HKUST CSIT5401 Recognition System lecture notes 1. 识别系统复习笔记。
- Laplacian Point Detector
- Line Detector
- Edge Detectors
- Scale Invariant Feature Transform (SIFT)
- Harris Corner Detector
Laplacian Point Detector
There are three different types of intensity discontinuities in a digital image:
- Point (Isolated Point)
- Line
- Edge (Ideal, Ramp and Roof)
Intensity discountinuity is detected based on the mask response \(R\) within a pre-defined window, e.g. \(3\times3\): \[ R=\sum_{i=1}^9w_iz_i \] where \(w_i\) represent weights within a pre-defined window; \(z_i\) represent intensity values.
If \(|R|≥T\) , then a point has been detected. This point is the location on which the mask is centred, where \(T\) is a non-negative threshold.

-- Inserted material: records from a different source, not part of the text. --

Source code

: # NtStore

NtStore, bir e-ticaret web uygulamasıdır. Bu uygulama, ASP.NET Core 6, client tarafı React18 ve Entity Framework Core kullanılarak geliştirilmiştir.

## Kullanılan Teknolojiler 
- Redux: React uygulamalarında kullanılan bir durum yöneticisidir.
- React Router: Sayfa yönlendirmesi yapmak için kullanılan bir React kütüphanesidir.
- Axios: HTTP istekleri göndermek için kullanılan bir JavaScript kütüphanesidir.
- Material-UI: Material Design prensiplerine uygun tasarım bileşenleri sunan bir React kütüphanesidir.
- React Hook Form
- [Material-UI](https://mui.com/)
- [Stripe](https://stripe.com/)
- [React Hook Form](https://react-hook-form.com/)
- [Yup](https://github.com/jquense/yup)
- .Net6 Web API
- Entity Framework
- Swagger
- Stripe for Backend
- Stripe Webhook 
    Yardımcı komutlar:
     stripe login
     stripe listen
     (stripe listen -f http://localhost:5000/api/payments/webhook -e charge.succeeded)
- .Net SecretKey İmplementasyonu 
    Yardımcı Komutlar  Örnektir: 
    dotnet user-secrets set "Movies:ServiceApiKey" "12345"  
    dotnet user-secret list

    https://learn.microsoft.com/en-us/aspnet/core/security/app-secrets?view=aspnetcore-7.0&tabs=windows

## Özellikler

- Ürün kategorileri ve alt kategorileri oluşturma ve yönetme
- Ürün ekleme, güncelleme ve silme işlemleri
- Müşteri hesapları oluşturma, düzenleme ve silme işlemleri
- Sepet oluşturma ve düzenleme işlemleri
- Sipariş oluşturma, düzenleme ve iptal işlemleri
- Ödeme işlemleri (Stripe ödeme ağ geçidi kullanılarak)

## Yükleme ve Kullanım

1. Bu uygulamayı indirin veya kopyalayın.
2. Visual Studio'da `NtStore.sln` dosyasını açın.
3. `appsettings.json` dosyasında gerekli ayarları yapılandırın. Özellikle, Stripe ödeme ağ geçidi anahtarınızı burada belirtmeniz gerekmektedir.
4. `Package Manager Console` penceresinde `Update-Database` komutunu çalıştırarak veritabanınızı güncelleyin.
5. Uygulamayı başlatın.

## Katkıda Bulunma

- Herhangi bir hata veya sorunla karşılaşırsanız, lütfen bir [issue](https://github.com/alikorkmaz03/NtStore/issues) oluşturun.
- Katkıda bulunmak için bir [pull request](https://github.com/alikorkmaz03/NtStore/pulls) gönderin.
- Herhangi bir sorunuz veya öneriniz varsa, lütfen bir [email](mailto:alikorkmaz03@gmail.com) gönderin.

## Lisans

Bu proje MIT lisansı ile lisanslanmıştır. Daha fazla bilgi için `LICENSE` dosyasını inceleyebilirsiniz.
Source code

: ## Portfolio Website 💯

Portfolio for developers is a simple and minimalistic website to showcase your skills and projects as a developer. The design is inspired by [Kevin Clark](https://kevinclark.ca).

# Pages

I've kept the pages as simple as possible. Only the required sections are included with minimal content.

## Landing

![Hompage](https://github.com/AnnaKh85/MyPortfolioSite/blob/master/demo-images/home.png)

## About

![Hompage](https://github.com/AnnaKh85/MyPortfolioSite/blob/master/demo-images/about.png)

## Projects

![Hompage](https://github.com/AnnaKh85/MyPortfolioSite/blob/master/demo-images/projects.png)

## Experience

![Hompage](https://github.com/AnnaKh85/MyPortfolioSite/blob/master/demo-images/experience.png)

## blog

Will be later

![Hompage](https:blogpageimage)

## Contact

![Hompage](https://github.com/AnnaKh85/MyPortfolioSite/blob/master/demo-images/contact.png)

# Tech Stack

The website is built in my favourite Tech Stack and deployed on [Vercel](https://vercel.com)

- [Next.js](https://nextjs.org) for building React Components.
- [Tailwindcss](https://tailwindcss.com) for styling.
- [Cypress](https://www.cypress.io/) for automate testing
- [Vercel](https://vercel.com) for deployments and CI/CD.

The mask below is the Laplacian mask for detecting point. Sum of all weights is zero to make sure that there is no response at a flat region (constant intensity region).
1 | 1 | 1 |
---|---|---|
1 | -8 | 1 |
1 | 1 | 1 |
The Laplacian is given as (\(f\) is input image): \[ \triangledown^2f(x,y)=\frac{\partial^2f}{\partial x^2}+\frac{\partial^2 f}{\partial y^2} \] where \[ \frac{\partial^2f}{\partial x^2}=f(x+1,y)-2f(x,y)+f(x-1,y)\\ \frac{\partial^2 f}{\partial y^2}=f(x,y+1)-2f(x,y)+f(x,y-1) \] The discrete implementation of the Laplacian operator is given as: \[ \triangledown^2f(x,y)=f(x+1,y)+f(x-1,y)+f(x,y+1)+f(x,y-1)-4f(x,y) \] Below are several Laplacian masks:
Line Detector
A line is detected when more than one aligned, connected points are detected or, the response of line mask is greater than some threshold. The below are line masks for detecting lines (1 pixel thick) in 4 different specific directions:
If we want to detect a line in a specified direction, then we should use the mask associated with that direction and threshold its output responses.

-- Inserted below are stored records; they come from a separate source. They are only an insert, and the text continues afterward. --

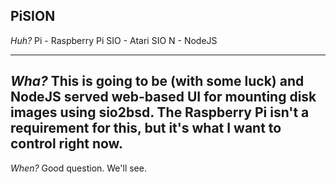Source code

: **PiSION**
---

*Huh?*
Pi - Raspberry Pi
SIO - Atari SIO
N - NodeJS

---
*Wha?*
This is going to be (with some luck) and NodeJS served web-based UI for mounting disk images using sio2bsd. The Raspberry Pi isn't a requirement for this, but it's what I want to control right now.
---
*When?*
Good question. We'll see.
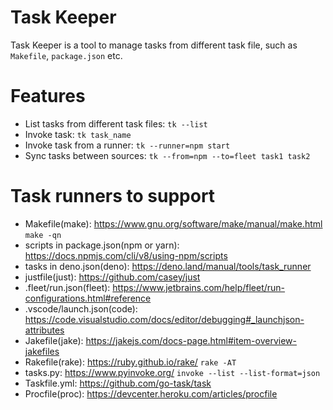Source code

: Task Keeper
=================
Task Keeper is a tool to manage tasks from different task file, such as `Makefile`, `package.json` etc.

# Features

* List tasks from different task files: `tk --list`
* Invoke task: `tk task_name`
* Invoke task from a runner: `tk --runner=npm start`
* Sync tasks between sources: `tk --from=npm --to=fleet task1 task2`

# Task runners to support

* Makefile(make): https://www.gnu.org/software/make/manual/make.html `make -qn`
* scripts in package.json(npm or yarn): https://docs.npmjs.com/cli/v8/using-npm/scripts
* tasks in deno.json(deno): https://deno.land/manual/tools/task_runner
* justfile(just): https://github.com/casey/just
* .fleet/run.json(fleet): https://www.jetbrains.com/help/fleet/run-configurations.html#reference
* .vscode/launch.json(code): https://code.visualstudio.com/docs/editor/debugging#_launchjson-attributes
* Jakefile(jake): https://jakejs.com/docs-page.html#item-overview-jakefiles
* Rakefile(rake): https://ruby.github.io/rake/  `rake -AT`
* tasks.py: https://www.pyinvoke.org/ `invoke --list --list-format=json`
* Taskfile.yml: https://github.com/go-task/task 
* Procfile(proc): https://devcenter.heroku.com/articles/procfile
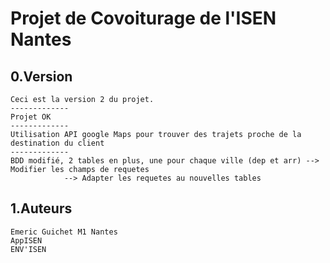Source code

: # Projet de Covoiturage de l'ISEN Nantes

## 0.Version
    Ceci est la version 2 du projet.
    -------------
    Projet OK
    -------------
    Utilisation API google Maps pour trouver des trajets proche de la destination du client
    -------------
    BDD modifié, 2 tables en plus, une pour chaque ville (dep et arr) --> Modifier les champs de requetes
                --> Adapter les requetes au nouvelles tables

## 1.Auteurs
    Emeric Guichet M1 Nantes
    AppISEN
    ENV'ISEN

If 4 line masks are used, then the final response is equal to the largest response among the masks: \[ R = \max\left(|R_{horizontal}|, |R_{45}|, |R_{vertical}|, |R_{-45}|\right) \] Example code (Matlab):
1 | f = imread('xxx.png'); % read image |
Edge Detectors
Edge is the boundary of regions. The boundary has meaningful discontinuities in grey intensity level. There are three types of edges: ideal edge (left), ramp edge (middle) and roof edge (right).

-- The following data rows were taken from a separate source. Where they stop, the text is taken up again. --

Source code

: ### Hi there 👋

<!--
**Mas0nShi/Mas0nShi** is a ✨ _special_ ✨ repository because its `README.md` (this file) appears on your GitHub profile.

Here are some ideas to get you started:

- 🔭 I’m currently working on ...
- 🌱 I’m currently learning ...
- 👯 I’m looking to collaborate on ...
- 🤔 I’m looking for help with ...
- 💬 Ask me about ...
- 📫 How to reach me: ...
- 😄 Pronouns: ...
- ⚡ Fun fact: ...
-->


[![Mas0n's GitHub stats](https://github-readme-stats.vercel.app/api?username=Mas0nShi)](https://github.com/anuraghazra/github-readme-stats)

For an ideal edge (step edge, left), an edge is a collection of connected pixels on the region boundary. Ideal edges can occur over the distance of 1 pixel.
Roof edges (right) are models of lines through a region, with the base (width) of a roof edge being determined by the thickness and sharpness of the line. In the limit, when its base is 1 pixel wide, a roof edge becomes a 1 pixel thick line running through a region in an image. Roof edges can represent thin features, e.g., roads, line drawings, etc.
For a ramp edge (middle):
- edge point is any point contained in the ramp
- edge length is determined by the length of the ramp
- the slope of the ramp is inversely proportional to the degree of blurring in the edge
- the first derivative of the intensity profile is positive at the points of transition into and out of the ramp (we move from left to right)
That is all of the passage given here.